(PROBLEM DETAILS):
Repeat each record word for word. Leave nothing out.

'''

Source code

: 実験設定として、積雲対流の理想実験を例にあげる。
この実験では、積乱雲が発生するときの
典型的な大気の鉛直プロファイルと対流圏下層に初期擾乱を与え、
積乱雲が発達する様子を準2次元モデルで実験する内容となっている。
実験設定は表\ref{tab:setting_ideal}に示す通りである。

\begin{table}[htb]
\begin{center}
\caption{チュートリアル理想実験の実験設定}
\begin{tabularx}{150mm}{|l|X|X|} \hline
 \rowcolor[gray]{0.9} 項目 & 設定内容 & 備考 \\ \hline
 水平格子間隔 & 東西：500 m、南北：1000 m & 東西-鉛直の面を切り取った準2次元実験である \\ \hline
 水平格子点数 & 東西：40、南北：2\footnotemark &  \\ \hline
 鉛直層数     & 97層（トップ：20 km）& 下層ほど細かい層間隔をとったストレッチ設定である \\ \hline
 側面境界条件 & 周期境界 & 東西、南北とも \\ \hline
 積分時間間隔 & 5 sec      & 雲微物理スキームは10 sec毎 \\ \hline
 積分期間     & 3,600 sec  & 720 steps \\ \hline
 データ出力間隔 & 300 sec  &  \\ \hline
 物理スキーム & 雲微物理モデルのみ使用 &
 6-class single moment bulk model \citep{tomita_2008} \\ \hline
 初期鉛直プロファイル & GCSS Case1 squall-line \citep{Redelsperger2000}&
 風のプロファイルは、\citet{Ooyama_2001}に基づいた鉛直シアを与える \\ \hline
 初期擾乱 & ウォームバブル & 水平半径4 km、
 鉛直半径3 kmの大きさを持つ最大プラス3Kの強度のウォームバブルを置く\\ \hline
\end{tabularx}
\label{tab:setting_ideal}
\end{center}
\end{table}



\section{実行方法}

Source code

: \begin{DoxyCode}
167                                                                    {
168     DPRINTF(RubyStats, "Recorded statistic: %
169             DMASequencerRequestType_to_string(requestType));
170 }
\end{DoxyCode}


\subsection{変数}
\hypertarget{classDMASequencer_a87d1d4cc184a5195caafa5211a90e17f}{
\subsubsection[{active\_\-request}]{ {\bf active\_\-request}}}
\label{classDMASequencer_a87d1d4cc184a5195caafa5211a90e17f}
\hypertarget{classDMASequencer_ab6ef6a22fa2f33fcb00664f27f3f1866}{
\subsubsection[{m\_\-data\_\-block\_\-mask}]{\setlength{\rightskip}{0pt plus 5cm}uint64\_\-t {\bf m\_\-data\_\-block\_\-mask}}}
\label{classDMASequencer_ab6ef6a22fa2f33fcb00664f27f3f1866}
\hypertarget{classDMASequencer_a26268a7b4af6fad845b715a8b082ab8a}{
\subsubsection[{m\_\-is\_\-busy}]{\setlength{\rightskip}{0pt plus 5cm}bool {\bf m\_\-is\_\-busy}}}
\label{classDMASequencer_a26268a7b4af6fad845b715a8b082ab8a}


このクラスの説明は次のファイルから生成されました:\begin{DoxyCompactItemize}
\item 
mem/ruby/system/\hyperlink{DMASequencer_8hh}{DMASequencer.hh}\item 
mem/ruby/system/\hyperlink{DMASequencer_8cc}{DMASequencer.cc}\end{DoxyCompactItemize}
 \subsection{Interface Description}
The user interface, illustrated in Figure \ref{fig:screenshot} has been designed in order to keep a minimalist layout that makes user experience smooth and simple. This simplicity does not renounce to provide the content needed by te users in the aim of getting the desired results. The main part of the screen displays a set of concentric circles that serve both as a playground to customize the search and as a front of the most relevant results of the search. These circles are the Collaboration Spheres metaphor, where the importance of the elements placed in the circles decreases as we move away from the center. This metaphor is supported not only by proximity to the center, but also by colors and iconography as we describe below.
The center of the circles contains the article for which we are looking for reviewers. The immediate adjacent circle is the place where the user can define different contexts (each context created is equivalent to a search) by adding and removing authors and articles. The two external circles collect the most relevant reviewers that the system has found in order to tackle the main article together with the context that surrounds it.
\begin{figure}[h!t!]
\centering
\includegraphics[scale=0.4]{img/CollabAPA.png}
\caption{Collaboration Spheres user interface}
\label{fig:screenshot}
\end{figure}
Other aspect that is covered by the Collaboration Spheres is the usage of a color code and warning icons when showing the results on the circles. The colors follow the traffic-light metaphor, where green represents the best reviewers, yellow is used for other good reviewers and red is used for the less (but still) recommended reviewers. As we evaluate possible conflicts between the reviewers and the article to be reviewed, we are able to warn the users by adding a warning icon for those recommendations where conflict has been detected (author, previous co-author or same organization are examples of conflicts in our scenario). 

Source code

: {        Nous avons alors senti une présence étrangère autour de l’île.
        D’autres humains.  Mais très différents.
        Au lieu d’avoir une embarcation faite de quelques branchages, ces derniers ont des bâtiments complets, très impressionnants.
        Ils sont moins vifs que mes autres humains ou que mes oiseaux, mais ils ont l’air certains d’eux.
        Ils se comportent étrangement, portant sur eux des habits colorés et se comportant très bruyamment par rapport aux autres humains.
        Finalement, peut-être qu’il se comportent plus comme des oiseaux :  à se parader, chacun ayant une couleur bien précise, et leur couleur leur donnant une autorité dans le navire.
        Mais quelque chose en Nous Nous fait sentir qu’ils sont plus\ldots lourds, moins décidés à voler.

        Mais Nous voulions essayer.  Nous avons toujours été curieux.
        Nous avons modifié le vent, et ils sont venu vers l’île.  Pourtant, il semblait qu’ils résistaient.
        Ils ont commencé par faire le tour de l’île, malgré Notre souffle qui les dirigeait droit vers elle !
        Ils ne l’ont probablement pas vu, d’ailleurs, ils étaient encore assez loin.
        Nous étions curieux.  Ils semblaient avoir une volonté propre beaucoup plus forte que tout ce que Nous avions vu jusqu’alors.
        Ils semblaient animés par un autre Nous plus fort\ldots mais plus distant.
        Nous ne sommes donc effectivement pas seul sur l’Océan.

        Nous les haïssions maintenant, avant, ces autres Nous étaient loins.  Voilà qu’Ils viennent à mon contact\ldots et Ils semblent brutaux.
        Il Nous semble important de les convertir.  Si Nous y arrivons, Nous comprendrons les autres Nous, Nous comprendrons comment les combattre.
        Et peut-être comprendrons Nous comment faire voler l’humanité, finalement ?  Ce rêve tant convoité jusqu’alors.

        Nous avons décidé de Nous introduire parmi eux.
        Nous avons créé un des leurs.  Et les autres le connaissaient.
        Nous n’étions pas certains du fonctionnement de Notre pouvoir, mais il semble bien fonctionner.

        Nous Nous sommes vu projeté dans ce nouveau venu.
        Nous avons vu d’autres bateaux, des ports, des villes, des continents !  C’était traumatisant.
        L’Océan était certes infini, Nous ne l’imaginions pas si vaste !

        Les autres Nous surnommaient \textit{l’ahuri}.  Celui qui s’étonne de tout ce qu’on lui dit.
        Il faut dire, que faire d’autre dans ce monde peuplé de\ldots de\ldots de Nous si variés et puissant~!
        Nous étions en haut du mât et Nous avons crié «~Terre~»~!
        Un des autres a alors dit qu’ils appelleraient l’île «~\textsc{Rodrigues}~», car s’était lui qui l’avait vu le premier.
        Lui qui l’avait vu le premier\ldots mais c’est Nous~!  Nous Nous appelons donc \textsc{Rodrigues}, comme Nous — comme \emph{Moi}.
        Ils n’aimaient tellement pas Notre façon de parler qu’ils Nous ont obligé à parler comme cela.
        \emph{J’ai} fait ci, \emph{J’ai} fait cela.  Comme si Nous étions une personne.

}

'''

(PROBLEM SOLUTION):
Source code

: 実験設定として、積雲対流の理想実験を例にあげる。
この実験では、積乱雲が発生するときの
典型的な大気の鉛直プロファイルと対流圏下層に初期擾乱を与え、
積乱雲が発達する様子を準2次元モデルで実験する内容となっている。
実験設定は表\ref{tab:setting_ideal}に示す通りである。

\begin{table}[htb]
\begin{center}
\caption{チュートリアル理想実験の実験設定}
\begin{tabularx}{150mm}{|l|X|X|} \hline
 \rowcolor[gray]{0.9} 項目 & 設定内容 & 備考 \\ \hline
 水平格子間隔 & 東西：500 m、南北：1000 m & 東西-鉛直の面を切り取った準2次元実験である \\ \hline
 水平格子点数 & 東西：40、南北：2\footnotemark &  \\ \hline
 鉛直層数     & 97層（トップ：20 km）& 下層ほど細かい層間隔をとったストレッチ設定である \\ \hline
 側面境界条件 & 周期境界 & 東西、南北とも \\ \hline
 積分時間間隔 & 5 sec      & 雲微物理スキームは10 sec毎 \\ \hline
 積分期間     & 3,600 sec  & 720 steps \\ \hline
 データ出力間隔 & 300 sec  &  \\ \hline
 物理スキーム & 雲微物理モデルのみ使用 &
 6-class single moment bulk model \citep{tomita_2008} \\ \hline
 初期鉛直プロファイル & GCSS Case1 squall-line \citep{Redelsperger2000}&
 風のプロファイルは、\citet{Ooyama_2001}に基づいた鉛直シアを与える \\ \hline
 初期擾乱 & ウォームバブル & 水平半径4 km、
 鉛直半径3 kmの大きさを持つ最大プラス3Kの強度のウォームバブルを置く\\ \hline
\end{tabularx}
\label{tab:setting_ideal}
\end{center}
\end{table}



\section{実行方法}

Source code

: \begin{DoxyCode}
167                                                                    {
168     DPRINTF(RubyStats, "Recorded statistic: %
169             DMASequencerRequestType_to_string(requestType));
170 }
\end{DoxyCode}


\subsection{変数}
\hypertarget{classDMASequencer_a87d1d4cc184a5195caafa5211a90e17f}{
\subsubsection[{active\_\-request}]{ {\bf active\_\-request}}}
\label{classDMASequencer_a87d1d4cc184a5195caafa5211a90e17f}
\hypertarget{classDMASequencer_ab6ef6a22fa2f33fcb00664f27f3f1866}{
\subsubsection[{m\_\-data\_\-block\_\-mask}]{\setlength{\rightskip}{0pt plus 5cm}uint64\_\-t {\bf m\_\-data\_\-block\_\-mask}}}
\label{classDMASequencer_ab6ef6a22fa2f33fcb00664f27f3f1866}
\hypertarget{classDMASequencer_a26268a7b4af6fad845b715a8b082ab8a}{
\subsubsection[{m\_\-is\_\-busy}]{\setlength{\rightskip}{0pt plus 5cm}bool {\bf m\_\-is\_\-busy}}}
\label{classDMASequencer_a26268a7b4af6fad845b715a8b082ab8a}


このクラスの説明は次のファイルから生成されました:\begin{DoxyCompactItemize}
\item 
mem/ruby/system/\hyperlink{DMASequencer_8hh}{DMASequencer.hh}\item 
mem/ruby/system/\hyperlink{DMASequencer_8cc}{DMASequencer.cc}\end{DoxyCompactItemize}
 \subsection{Interface Description}
The user interface, illustrated in Figure \ref{fig:screenshot} has been designed in order to keep a minimalist layout that makes user experience smooth and simple. This simplicity does not renounce to provide the content needed by te users in the aim of getting the desired results. The main part of the screen displays a set of concentric circles that serve both as a playground to customize the search and as a front of the most relevant results of the search. These circles are the Collaboration Spheres metaphor, where the importance of the elements placed in the circles decreases as we move away from the center. This metaphor is supported not only by proximity to the center, but also by colors and iconography as we describe below.
The center of the circles contains the article for which we are looking for reviewers. The immediate adjacent circle is the place where the user can define different contexts (each context created is equivalent to a search) by adding and removing authors and articles. The two external circles collect the most relevant reviewers that the system has found in order to tackle the main article together with the context that surrounds it.
\begin{figure}[h!t!]
\centering
\includegraphics[scale=0.4]{img/CollabAPA.png}
\caption{Collaboration Spheres user interface}
\label{fig:screenshot}
\end{figure}
Other aspect that is covered by the Collaboration Spheres is the usage of a color code and warning icons when showing the results on the circles. The colors follow the traffic-light metaphor, where green represents the best reviewers, yellow is used for other good reviewers and red is used for the less (but still) recommended reviewers. As we evaluate possible conflicts between the reviewers and the article to be reviewed, we are able to warn the users by adding a warning icon for those recommendations where conflict has been detected (author, previous co-author or same organization are examples of conflicts in our scenario). 

Source code

: {        Nous avons alors senti une présence étrangère autour de l’île.
        D’autres humains.  Mais très différents.
        Au lieu d’avoir une embarcation faite de quelques branchages, ces derniers ont des bâtiments complets, très impressionnants.
        Ils sont moins vifs que mes autres humains ou que mes oiseaux, mais ils ont l’air certains d’eux.
        Ils se comportent étrangement, portant sur eux des habits colorés et se comportant très bruyamment par rapport aux autres humains.
        Finalement, peut-être qu’il se comportent plus comme des oiseaux :  à se parader, chacun ayant une couleur bien précise, et leur couleur leur donnant une autorité dans le navire.
        Mais quelque chose en Nous Nous fait sentir qu’ils sont plus\ldots lourds, moins décidés à voler.

        Mais Nous voulions essayer.  Nous avons toujours été curieux.
        Nous avons modifié le vent, et ils sont venu vers l’île.  Pourtant, il semblait qu’ils résistaient.
        Ils ont commencé par faire le tour de l’île, malgré Notre souffle qui les dirigeait droit vers elle !
        Ils ne l’ont probablement pas vu, d’ailleurs, ils étaient encore assez loin.
        Nous étions curieux.  Ils semblaient avoir une volonté propre beaucoup plus forte que tout ce que Nous avions vu jusqu’alors.
        Ils semblaient animés par un autre Nous plus fort\ldots mais plus distant.
        Nous ne sommes donc effectivement pas seul sur l’Océan.

        Nous les haïssions maintenant, avant, ces autres Nous étaient loins.  Voilà qu’Ils viennent à mon contact\ldots et Ils semblent brutaux.
        Il Nous semble important de les convertir.  Si Nous y arrivons, Nous comprendrons les autres Nous, Nous comprendrons comment les combattre.
        Et peut-être comprendrons Nous comment faire voler l’humanité, finalement ?  Ce rêve tant convoité jusqu’alors.

        Nous avons décidé de Nous introduire parmi eux.
        Nous avons créé un des leurs.  Et les autres le connaissaient.
        Nous n’étions pas certains du fonctionnement de Notre pouvoir, mais il semble bien fonctionner.

        Nous Nous sommes vu projeté dans ce nouveau venu.
        Nous avons vu d’autres bateaux, des ports, des villes, des continents !  C’était traumatisant.
        L’Océan était certes infini, Nous ne l’imaginions pas si vaste !

        Les autres Nous surnommaient \textit{l’ahuri}.  Celui qui s’étonne de tout ce qu’on lui dit.
        Il faut dire, que faire d’autre dans ce monde peuplé de\ldots de\ldots de Nous si variés et puissant~!
        Nous étions en haut du mât et Nous avons crié «~Terre~»~!
        Un des autres a alors dit qu’ils appelleraient l’île «~\textsc{Rodrigues}~», car s’était lui qui l’avait vu le premier.
        Lui qui l’avait vu le premier\ldots mais c’est Nous~!  Nous Nous appelons donc \textsc{Rodrigues}, comme Nous — comme \emph{Moi}.
        Ils n’aimaient tellement pas Notre façon de parler qu’ils Nous ont obligé à parler comme cela.
        \emph{J’ai} fait ci, \emph{J’ai} fait cela.  Comme si Nous étions une personne.

}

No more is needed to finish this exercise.